Questa notte ho sognato l’Agenzia delle entrate.
Fuori dal palazzone grigio c’è una guardia giurata, un ragazzetto di appena vent’anni dagli occhi azzurri e le spalle ben piazzate, ha in mano un foglio di carta un po’ stropicciato e una penna rossa, mi chiede il cognome, il mio non c’è. Io sono sicura di essermi prenotata, cerco nelle mail, inizialmente mi sembra sparita pure quella, invece c’è, nella fretta avevo fatto l’accesso a quella di lavoro e non a quella personale. Quando mi sale l’ansia non riesco a fare più niente, è come se dimenticassi come stare in piedi, dove sono nata o il mio numero di cellulare. Anzi, più di una volta mi è capitato di inventarne uno sul momento, continuando a sorridere. Probabilmente per questo motivo la burocrazia mi odia. Do numeri sbagliati, perdo in continuazione i documenti (una volta ho smarrito carta d’identità e passaporto nella stessa settimana e ho dovuto portare dei testimoni a garantire alla questura che io ero io, per fortuna gli hanno creduto), spesso sbaglio a fare le fatture (anche qui non so che mi succede ma sbaglio a copiare il mio iban, dimentico il codice fiscale, confondo domicilio e residenza). Ho sempre paura che qualcuno un giorno busserà alla porta e mi dirà: devi venire con noi. E io, impreparata e colpevole, sarò pronta a fare la mia valigetta verso questo quartier generale della burocrazia che io immagino come una sorta di incrocio tra Metropolis, Fantozzi e un film di Jaques Tati. E questo fa capire quanto poco ne sappia.

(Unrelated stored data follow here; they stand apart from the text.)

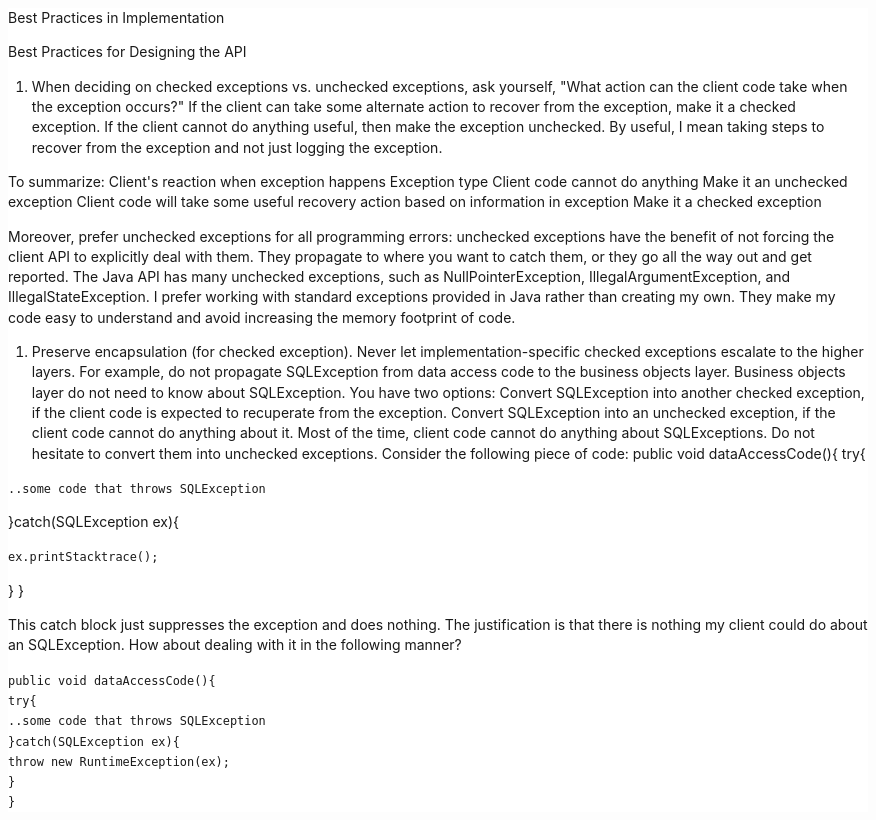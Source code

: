 #
Best Practices in Implementation

Best Practices for Designing the API

1. When deciding on checked exceptions vs. unchecked exceptions, ask yourself, "What action can the client code take when the exception occurs?"
If the client can take some alternate action to recover from the exception, make it a checked exception. If the client cannot do anything useful, then make the exception unchecked. By useful, I mean taking steps to recover from the exception and not just logging the exception.

To summarize:
Client's reaction when exception happens
Exception type
Client code cannot do anything
Make it an unchecked exception
Client code will take some useful recovery action based on information in exception
Make it a checked exception

Moreover, prefer unchecked exceptions for all programming errors: unchecked exceptions have the benefit of not forcing the client API to explicitly deal with them. They propagate to where you want to catch them, or they go all the way out and get reported. The Java API has many unchecked exceptions, such as NullPointerException, IllegalArgumentException, and IllegalStateException. I prefer working with standard exceptions provided in Java rather than creating my own. They make my code easy to understand and avoid increasing the memory footprint of code.

1. Preserve encapsulation \(for checked exception\).
Never let implementation-specific checked exceptions escalate to the higher layers. For example, do not propagate SQLException from data access code to the business objects layer. Business objects layer do not need to know about SQLException. You have two options:
Convert SQLException into another checked exception, if the client code is expected to recuperate from the exception.
Convert SQLException into an unchecked exception, if the client code cannot do anything about it.
Most of the time, client code cannot do anything about SQLExceptions. Do not hesitate to convert them into unchecked exceptions. Consider the following piece of code:
public void dataAccessCode\(\){
try{
```
..some code that throws SQLException
```

}catch\(SQLException ex\){
```
ex.printStacktrace();
```

}
}

This catch block just suppresses the exception and does nothing. The justification is that there is nothing my client could do about an SQLException. How about dealing with it in the following manner?

```
public void dataAccessCode(){
try{
..some code that throws SQLException
}catch(SQLException ex){
throw new RuntimeException(ex);
}
}
```
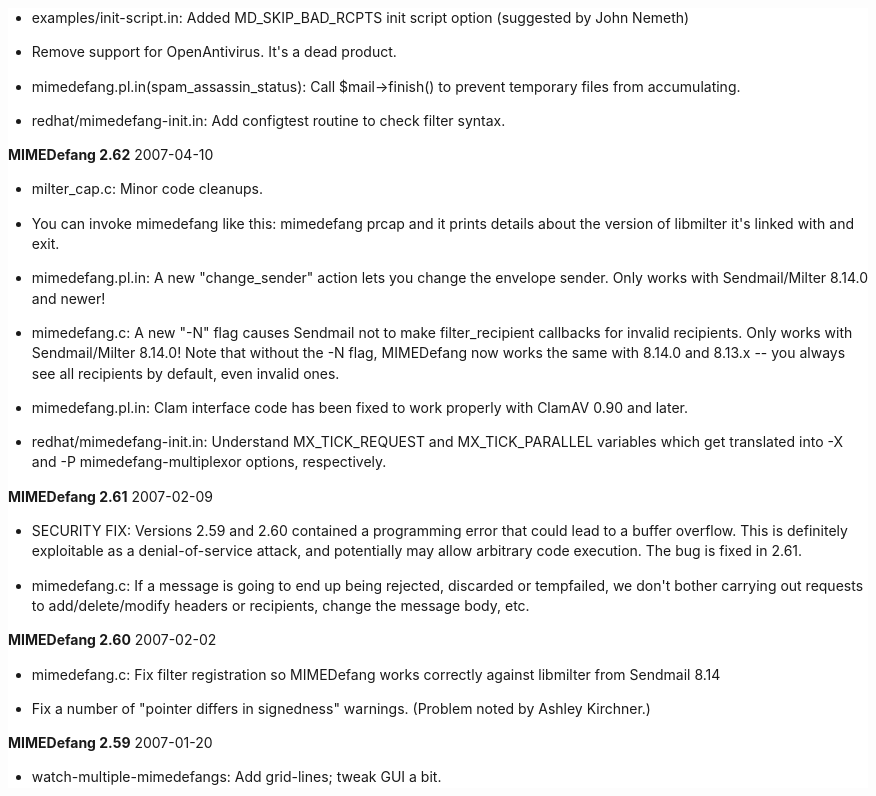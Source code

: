    *  examples/init-script.in: Added MD_SKIP_BAD_RCPTS init
   script option (suggested by John Nemeth)

   * Remove support for OpenAntivirus.  It's a dead product.

   * mimedefang.pl.in(spam_assassin_status): Call $mail->finish()
   to prevent temporary files from accumulating.

   * redhat/mimedefang-init.in: Add configtest routine to check filter
   syntax.

**MIMEDefang 2.62** 2007-04-10

   * milter_cap.c: Minor code cleanups.

   * You can invoke mimedefang like this:   mimedefang prcap
   and it prints details about the version of libmilter it's linked
   with and exit.

   * mimedefang.pl.in: A new "change_sender" action lets you change
   the envelope sender.  Only works with Sendmail/Milter 8.14.0 and
   newer!

   * mimedefang.c: A new "-N" flag causes Sendmail not to make
   filter_recipient callbacks for invalid recipients.  Only works
   with Sendmail/Milter 8.14.0!  Note that without the -N flag,
   MIMEDefang now works the same with 8.14.0 and 8.13.x -- you always
   see all recipients by default, even invalid ones.

   * mimedefang.pl.in: Clam interface code has been fixed to work
   properly with ClamAV 0.90 and later.

   * redhat/mimedefang-init.in: Understand MX_TICK_REQUEST and
   MX_TICK_PARALLEL variables which get translated into -X and -P
   mimedefang-multiplexor options, respectively.

**MIMEDefang 2.61** 2007-02-09

   * SECURITY FIX: Versions 2.59 and 2.60 contained a programming
   error that could lead to a buffer overflow.  This is definitely
   exploitable as a denial-of-service attack, and potentially may
   allow arbitrary code execution.  The bug is fixed in 2.61.

   * mimedefang.c: If a message is going to end up being rejected,
   discarded or tempfailed, we don't bother carrying out requests
   to add/delete/modify headers or recipients, change the message
   body, etc.

**MIMEDefang 2.60** 2007-02-02

   * mimedefang.c: Fix filter registration so MIMEDefang works
   correctly against libmilter from Sendmail 8.14

   * Fix a number of "pointer differs in signedness" warnings.
   (Problem noted by Ashley Kirchner.)

**MIMEDefang 2.59** 2007-01-20

   * watch-multiple-mimedefangs: Add grid-lines; tweak GUI a bit.
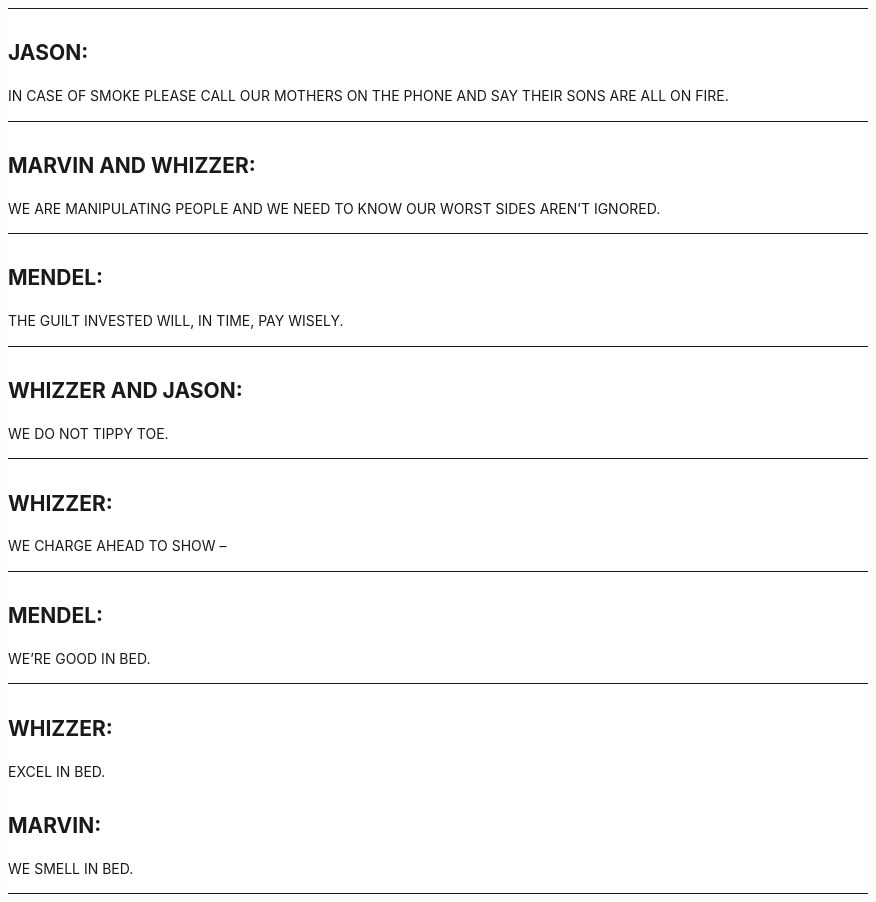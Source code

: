 

---

## JASON:
IN CASE OF SMOKE PLEASE CALL OUR MOTHERS ON THE PHONE AND SAY THEIR SONS ARE ALL ON FIRE.


---

## MARVIN AND WHIZZER:
WE ARE MANIPULATING PEOPLE AND WE NEED TO KNOW OUR WORST SIDES AREN’T IGNORED.



---

## MENDEL:
THE GUILT INVESTED WILL, IN TIME, PAY WISELY.




---

## WHIZZER AND JASON:
WE DO NOT TIPPY TOE.



---

## WHIZZER:
WE CHARGE AHEAD TO SHOW –



---

## MENDEL:
WE’RE GOOD IN BED.



---

## WHIZZER:
EXCEL IN BED.

## MARVIN:
WE SMELL IN BED.

---
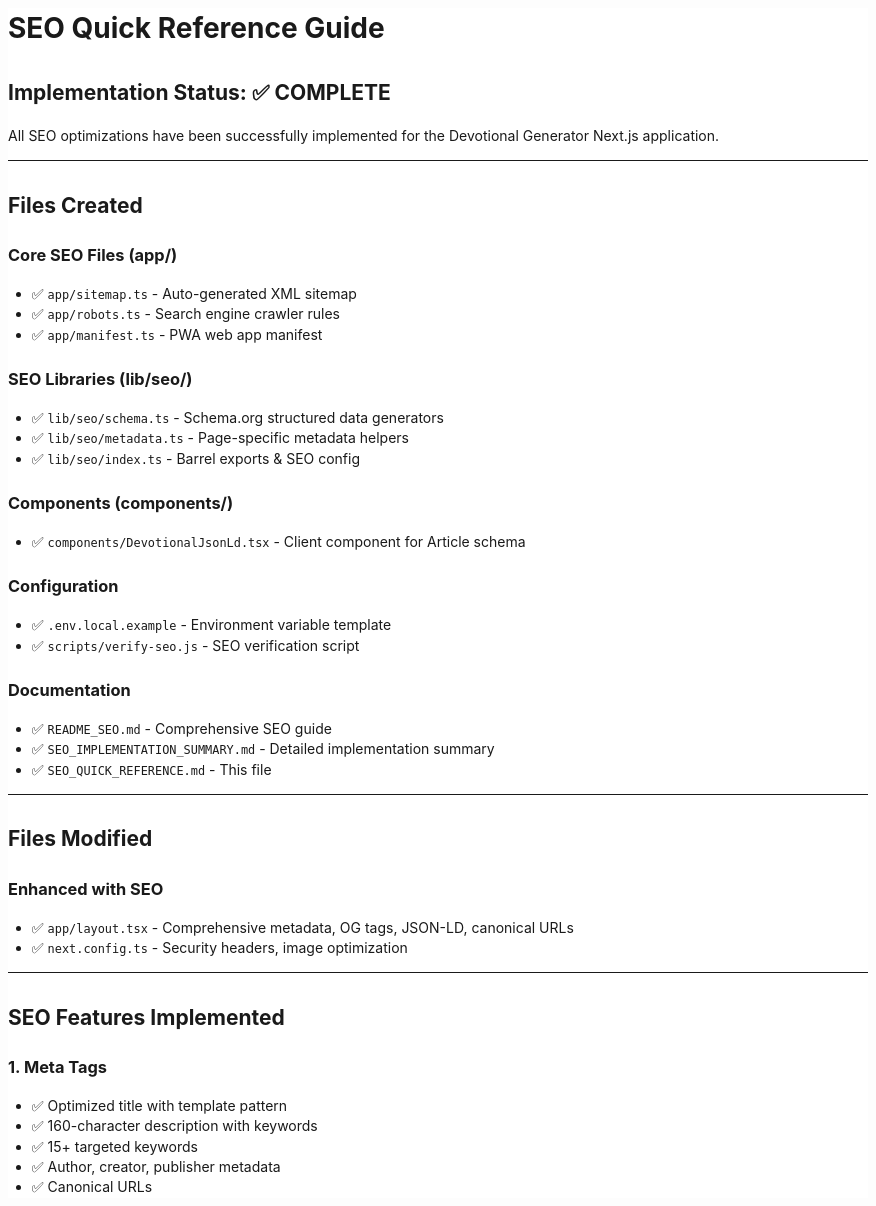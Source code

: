 # SEO Quick Reference Guide

## Implementation Status: ✅ COMPLETE

All SEO optimizations have been successfully implemented for the Devotional Generator Next.js application.

---

## Files Created

### Core SEO Files (app/)
- ✅ `app/sitemap.ts` - Auto-generated XML sitemap
- ✅ `app/robots.ts` - Search engine crawler rules
- ✅ `app/manifest.ts` - PWA web app manifest

### SEO Libraries (lib/seo/)
- ✅ `lib/seo/schema.ts` - Schema.org structured data generators
- ✅ `lib/seo/metadata.ts` - Page-specific metadata helpers
- ✅ `lib/seo/index.ts` - Barrel exports & SEO config

### Components (components/)
- ✅ `components/DevotionalJsonLd.tsx` - Client component for Article schema

### Configuration
- ✅ `.env.local.example` - Environment variable template
- ✅ `scripts/verify-seo.js` - SEO verification script

### Documentation
- ✅ `README_SEO.md` - Comprehensive SEO guide
- ✅ `SEO_IMPLEMENTATION_SUMMARY.md` - Detailed implementation summary
- ✅ `SEO_QUICK_REFERENCE.md` - This file

---

## Files Modified

### Enhanced with SEO
- ✅ `app/layout.tsx` - Comprehensive metadata, OG tags, JSON-LD, canonical URLs
- ✅ `next.config.ts` - Security headers, image optimization

---

## SEO Features Implemented

### 1. Meta Tags
- ✅ Optimized title with template pattern
- ✅ 160-character description with keywords
- ✅ 15+ targeted keywords
- ✅ Author, creator, publisher metadata
- ✅ Canonical URLs
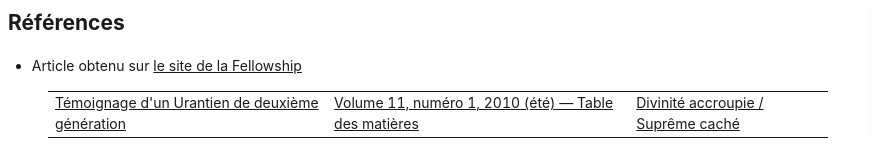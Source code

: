 
## Références

- Article obtenu sur [le site de la Fellowship](https://urantia-book.org/archive/newsletters/herald/)



<figure class="table chapter-navigator">
  <table>
    <tbody>
      <tr>
        <td>
        <a href="/fr/article/Angela_Thurston/Testimonial_of_One_Second_Generation_Urantian">
          <span class="mdi mdi-arrow-left-drop-circle"></span><span class="pl-2">Témoignage d'un Urantien de deuxième génération</span>
        </a>
        </td>
        <td>
        <a href="/fr/index/articles_herald#volume-11-numéro-1-2010-été">
          <span class="mdi mdi-book-open-variant"></span><span class="pl-2">Volume 11, numéro 1, 2010 (été) — Table des matières</span>
        </a>
        </td>
        <td>
        <a href="/fr/article/Bob_Debold/Crouching_Deity_Hidden_Supreme">
          <span class="pr-2">Divinité accroupie / Suprême caché</span><span class="mdi mdi-arrow-right-drop-circle"></span>
        </a>
        </td>
      </tr>
    </tbody>
  </table>
</figure>
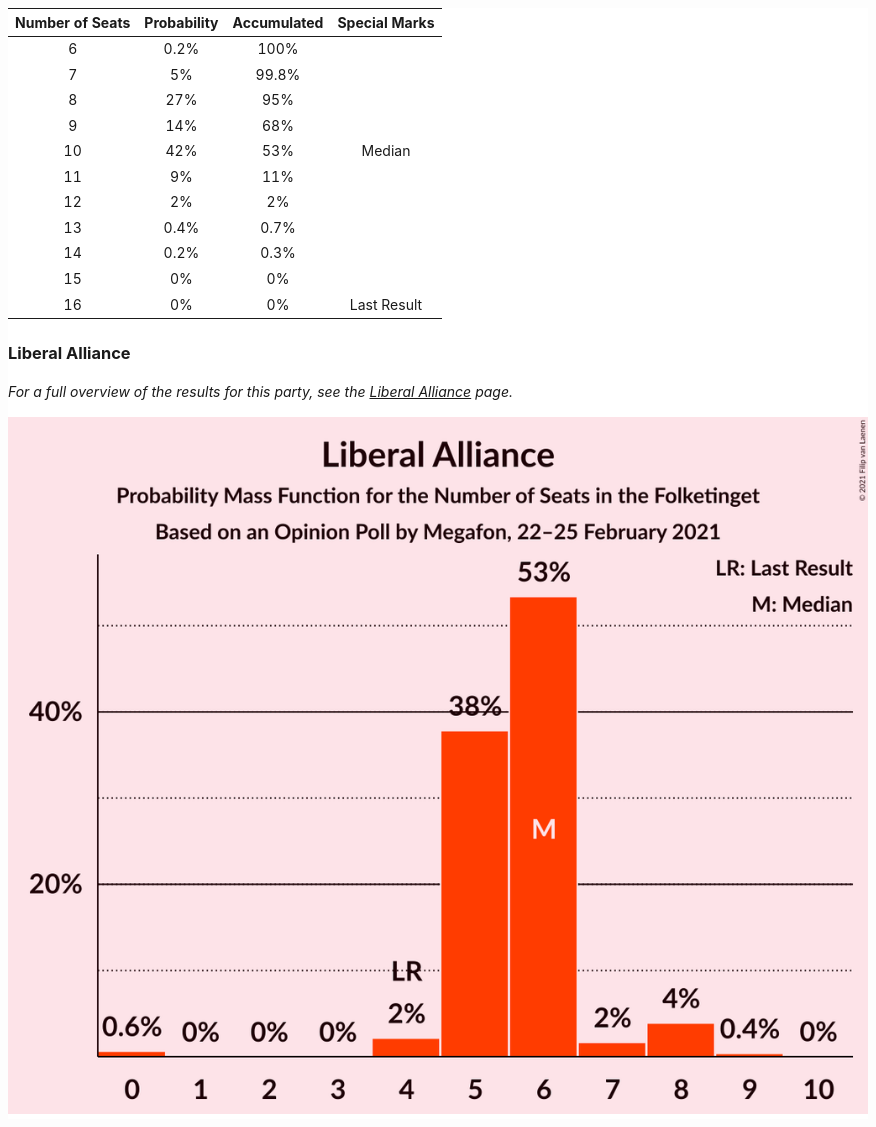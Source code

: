 | Number of Seats | Probability | Accumulated | Special Marks |
|:---------------:|:-----------:|:-----------:|:-------------:|
| 6 | 0.2% | 100% |  |
| 7 | 5% | 99.8% |  |
| 8 | 27% | 95% |  |
| 9 | 14% | 68% |  |
| 10 | 42% | 53% | Median |
| 11 | 9% | 11% |  |
| 12 | 2% | 2% |  |
| 13 | 0.4% | 0.7% |  |
| 14 | 0.2% | 0.3% |  |
| 15 | 0% | 0% |  |
| 16 | 0% | 0% | Last Result |

### Liberal Alliance

*For a full overview of the results for this party, see the [Liberal Alliance](party-liberalalliance.html) page.*

![Graph with seats probability mass function not yet produced](2021-02-25-Megafon-seats-pmf-liberalalliance.png "Seats Probability Mass Function")
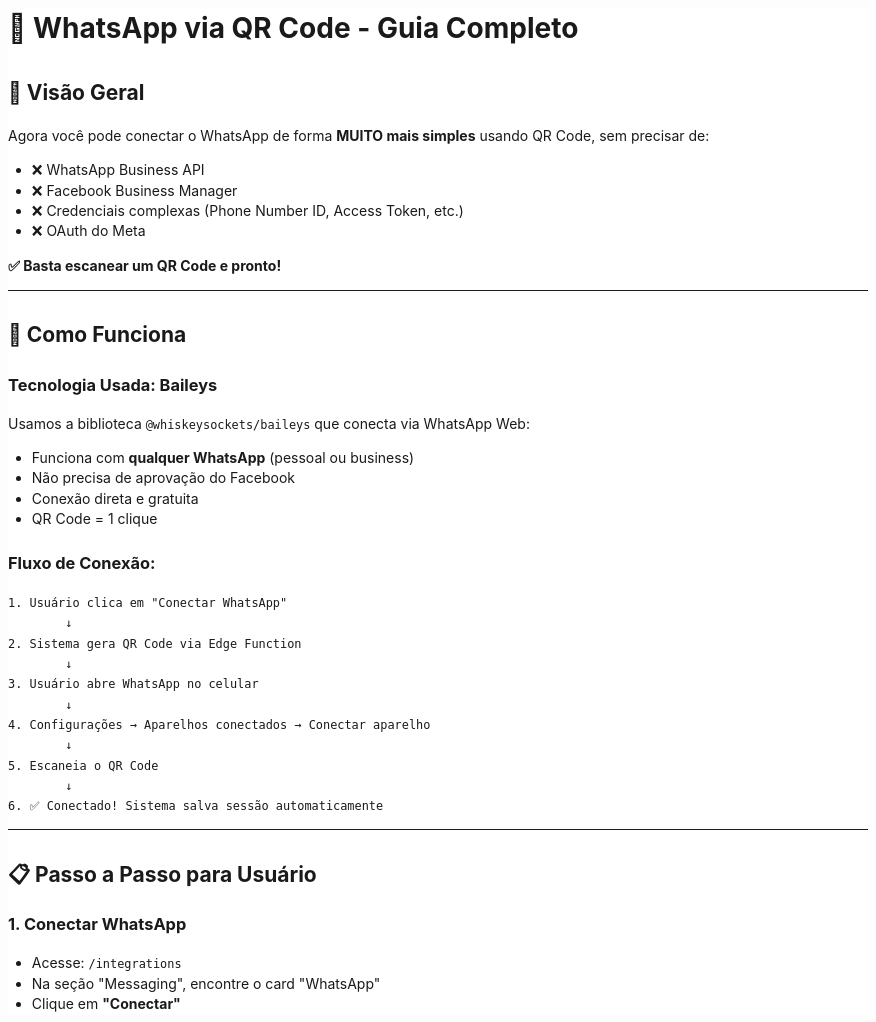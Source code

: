 # 📱 WhatsApp via QR Code - Guia Completo

## 🎯 Visão Geral

Agora você pode conectar o WhatsApp de forma **MUITO mais simples** usando QR Code, sem precisar de:
- ❌ WhatsApp Business API
- ❌ Facebook Business Manager
- ❌ Credenciais complexas (Phone Number ID, Access Token, etc.)
- ❌ OAuth do Meta

**✅ Basta escanear um QR Code e pronto!**

---

## 🚀 Como Funciona

### **Tecnologia Usada: Baileys**

Usamos a biblioteca `@whiskeysockets/baileys` que conecta via WhatsApp Web:
- Funciona com **qualquer WhatsApp** (pessoal ou business)
- Não precisa de aprovação do Facebook
- Conexão direta e gratuita
- QR Code = 1 clique

### **Fluxo de Conexão:**

```
1. Usuário clica em "Conectar WhatsApp"
        ↓
2. Sistema gera QR Code via Edge Function
        ↓
3. Usuário abre WhatsApp no celular
        ↓
4. Configurações → Aparelhos conectados → Conectar aparelho
        ↓
5. Escaneia o QR Code
        ↓
6. ✅ Conectado! Sistema salva sessão automaticamente
```

---

## 📋 Passo a Passo para Usuário

### 1. **Conectar WhatsApp**
- Acesse: `/integrations`
- Na seção "Messaging", encontre o card "WhatsApp"
- Clique em **"Conectar"**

Comunque, la guardia giurata trova il mio cognome, avevano sbagliato l’orario loro (per una volta non sono io!), entro dentro e c’è una prima fila. Aspetto dieci minuti, controllo ossessivamente i documenti che ho preparato, sento che qualcosa non va, una signora molto piccola dietro di me con occhialetti tondi e un rossetto violaceo mi chiede che ore sono, le rispondo le dieci e tredici, lei alza le spalle e aggiunge: secondo me chiudono prima di fare le nostre pratiche, sono due mesi che provo a cambiare il mio codice fiscale. Mi rigiro, cerco di non far penetrare le parole della signora nella mia testa, sfoglio con il polpastrello ancora i fogli, non trovo il mio documento di identità, inizio a tastare tutte le mie tasche, è in quella posteriore. Tiro fuori la mia patente, è del 2018 e c’è sopra una foto irriconoscibile, ho i capelli biondissimi e una frangetta piastrata male. Porto uno di quei girocolli neri osceni che sono andati di moda per due giorni che sfortunatamente sono coincisi proprio con le mie foto alla macchinetta sotto casa. Arrivo allo sportello, scopro che ho preso l’appuntamento per la registrazione di atti privati e non per la richiesta di codice fiscale, non so che dire, le chiedo scusa, non ci capisco niente, lei decide di farmi un favore, lo dice proprio “le faccio un favore eh”, in quella maniera un po’ di noi romani che pensiamo di essere tutti nel bel mezzo di un’operazione a cuore aperto, eroi delle nostre storie – mentre l’unica cosa che fa la signora è premere un bottone e far uscire un bigliettino con un codice alfanumerico. Nel dubbio, la ringrazio e mi metto ad aspettare seduta.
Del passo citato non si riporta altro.